Haroldo: Exatamente, isso de fato é uma problemática importante, porém na maioria dos casos observamos uma supervalorização dessas discrepâncias na ocasião dos processos licitatórios. Na compra de qualquer produto no comércio virtual, por exemplo, o preço é sempre o mesmo independente do local do país onde se está. Existem apenas algumas diferenças relacionadas a frete, impostos ou outro possível detalhe. Queremos trazer essa realidade para as aquisições públicas de medicamentos. Haverá discrepâncias regionais, contudo diferenças na ordem de 1000%, como já observamos, não podem ser consideradas razoáveis. Daí a importância de referência para julgar se um preço é caro ou barato.
TCE: Tabelas de referência do comércio varejista interferem nas compras governamentais? É possível comparar as compras realizadas no varejo e as aquisições públicas, que geralmente refletem grandes volumes de produtos?
Haroldo: Não é possível fazer essa comparação de forma direta, pois cada mercado possui suas especificidades. No artigo explicamos como utilizar cada uma das referências disponíveis e o que a jurisprudência dos órgãos de controle diz a respeito delas.
TCE: Conseguir adequar os fornecedores, habituados com a ultrapassada sistemática de envio de orçamento, que acaba superestimando os preços de referência para as licitações, resultando em contratações muito vantajosas para o contratado, é um grande desafio para os operadores de licitação?

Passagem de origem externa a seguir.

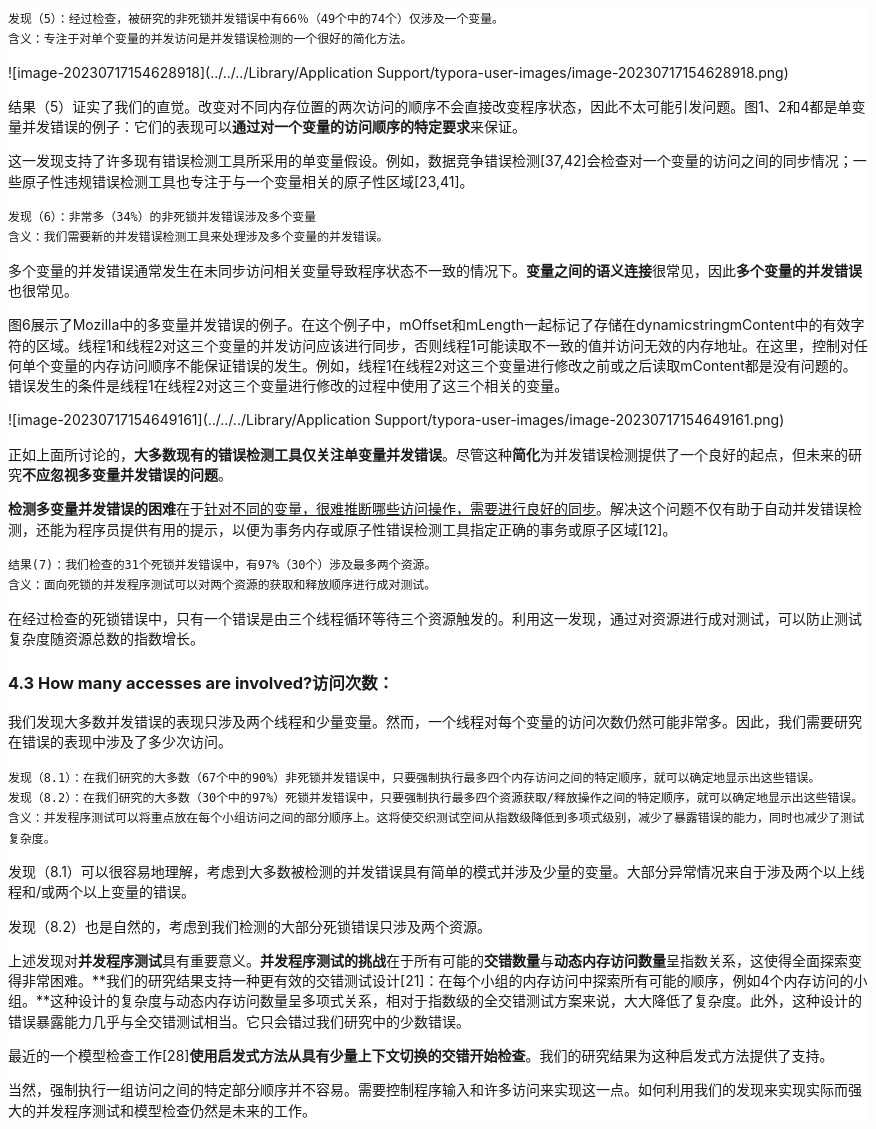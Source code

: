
 ```
发现（5）：经过检查，被研究的非死锁并发错误中有66％（49个中的74个）仅涉及一个变量。
含义：专注于对单个变量的并发访问是并发错误检测的一个很好的简化方法。
```

![image-20230717154628918](../../../Library/Application Support/typora-user-images/image-20230717154628918.png)

结果（5）证实了我们的直觉。改变对不同内存位置的两次访问的顺序不会直接改变程序状态，因此不太可能引发问题。图1、2和4都是单变量并发错误的例子：它们的表现可以**通过对一个变量的访问顺序的特定要求**来保证。

这一发现支持了许多现有错误检测工具所采用的单变量假设。例如，数据竞争错误检测[37,42]会检查对一个变量的访问之间的同步情况；一些原子性违规错误检测工具也专注于与一个变量相关的原子性区域[23,41]。

```
发现（6）：非常多（34%）的非死锁并发错误涉及多个变量
含义：我们需要新的并发错误检测工具来处理涉及多个变量的并发错误。
```

多个变量的并发错误通常发生在未同步访问相关变量导致程序状态不一致的情况下。**变量之间的语义连接**很常见，因此**多个变量的并发错误**也很常见。

图6展示了Mozilla中的多变量并发错误的例子。在这个例子中，mOffset和mLength一起标记了存储在dynamicstringmContent中的有效字符的区域。线程1和线程2对这三个变量的并发访问应该进行同步，否则线程1可能读取不一致的值并访问无效的内存地址。在这里，控制对任何单个变量的内存访问顺序不能保证错误的发生。例如，线程1在线程2对这三个变量进行修改之前或之后读取mContent都是没有问题的。错误发生的条件是线程1在线程2对这三个变量进行修改的过程中使用了这三个相关的变量。

![image-20230717154649161](../../../Library/Application Support/typora-user-images/image-20230717154649161.png)

正如上面所讨论的，**大多数现有的错误检测工具仅关注单变量并发错误**。尽管这种**简化**为并发错误检测提供了一个良好的起点，但未来的研究**不应忽视多变量并发错误的问题**。

**检测多变量并发错误的困难**在于<u>针对不同的变量，很难推断哪些访问操作，需要进行良好的同步</u>。解决这个问题不仅有助于自动并发错误检测，还能为程序员提供有用的提示，以便为事务内存或原子性错误检测工具指定正确的事务或原子区域[12]。

```
结果(7)：我们检查的31个死锁并发错误中，有97%（30个）涉及最多两个资源。
含义：面向死锁的并发程序测试可以对两个资源的获取和释放顺序进行成对测试。
```

在经过检查的死锁错误中，只有一个错误是由三个线程循环等待三个资源触发的。利用这一发现，通过对资源进行成对测试，可以防止测试复杂度随资源总数的指数增长。

### 4.3 How many accesses are involved?访问次数：

我们发现大多数并发错误的表现只涉及两个线程和少量变量。然而，一个线程对每个变量的访问次数仍然可能非常多。因此，我们需要研究在错误的表现中涉及了多少次访问。

```
发现（8.1）：在我们研究的大多数（67个中的90%）非死锁并发错误中，只要强制执行最多四个内存访问之间的特定顺序，就可以确定地显示出这些错误。
发现（8.2）：在我们研究的大多数（30个中的97%）死锁并发错误中，只要强制执行最多四个资源获取/释放操作之间的特定顺序，就可以确定地显示出这些错误。
含义：并发程序测试可以将重点放在每个小组访问之间的部分顺序上。这将使交织测试空间从指数级降低到多项式级别，减少了暴露错误的能力，同时也减少了测试复杂度。
```

发现（8.1）可以很容易地理解，考虑到大多数被检测的并发错误具有简单的模式并涉及少量的变量。大部分异常情况来自于涉及两个以上线程和/或两个以上变量的错误。

发现（8.2）也是自然的，考虑到我们检测的大部分死锁错误只涉及两个资源。

上述发现对**并发程序测试**具有重要意义。**并发程序测试的挑战**在于所有可能的**交错数量**与**动态内存访问数量**呈指数关系，这使得全面探索变得非常困难。**我们的研究结果支持一种更有效的交错测试设计[21]：在每个小组的内存访问中探索所有可能的顺序，例如4个内存访问的小组。**这种设计的复杂度与动态内存访问数量呈多项式关系，相对于指数级的全交错测试方案来说，大大降低了复杂度。此外，这种设计的错误暴露能力几乎与全交错测试相当。它只会错过我们研究中的少数错误。

最近的一个模型检查工作[28]**使用启发式方法从具有少量上下文切换的交错开始检查**。我们的研究结果为这种启发式方法提供了支持。

当然，强制执行一组访问之间的特定部分顺序并不容易。需要控制程序输入和许多访问来实现这一点。如何利用我们的发现来实现实际而强大的并发程序测试和模型检查仍然是未来的工作。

Haroldo: Certamente, há um grande conflito de interesses, pois os fornecedores buscam otimizar seus lucros, algo muito justo no sistema capitalista. Todavia, se considerarmos o volume orçamentário da área de saúde pública no Brasil, veremos que o poder econômico da Administração é muito grande, essa força deve ser usada para regulamentar o mercado. De fato é desafiador, mas a Administração deve criar formas de fazer valer o fato de ser um dos maiores players do mercado e não pode ficar refém dos fornecedores.
TCE: Diante dessa metodologia, como tratar casos de urgência inerente à área de saúde, onde a falta de um medicamento pode causar complicações nos tratamentos ou até mesmo a morte do paciente?
Haroldo: A metodologia pode contribuir muito se associada a um planejamento de compras bem feito. Claro que há casos onde não haverá tempo hábil para fazer as pesquisas de preços de medicamentos seguindo todos esses passos, a urgência pode não permitir. Mas esperamos que esses casos sejam as exceções e a regra seja o planejamento e a boa gestão dos recursos.
TCE: Já é possível verificar os resultados da aplicação da metodologia?
Haroldo: Sim, apesar das dificuldades, já é possível verificar resultados práticos com a utilização da metodologia. Dois casos se destacaram pela materialidade da economia gerada. Em sede de controle prévio, foram apontadas falhas na pesquisa de preços e indicadas o método para refazê-la e melhorar os preços estimados para a licitação. Em um dos casos o preço estimado teve uma economia na ordem de 62,5%, e no outro algo perto de 30%. Projetando os valores somados, seria próximo de R$ 30 milhões de reais economizados que podem ser utilizados para suprir outras demandas da área da saúde.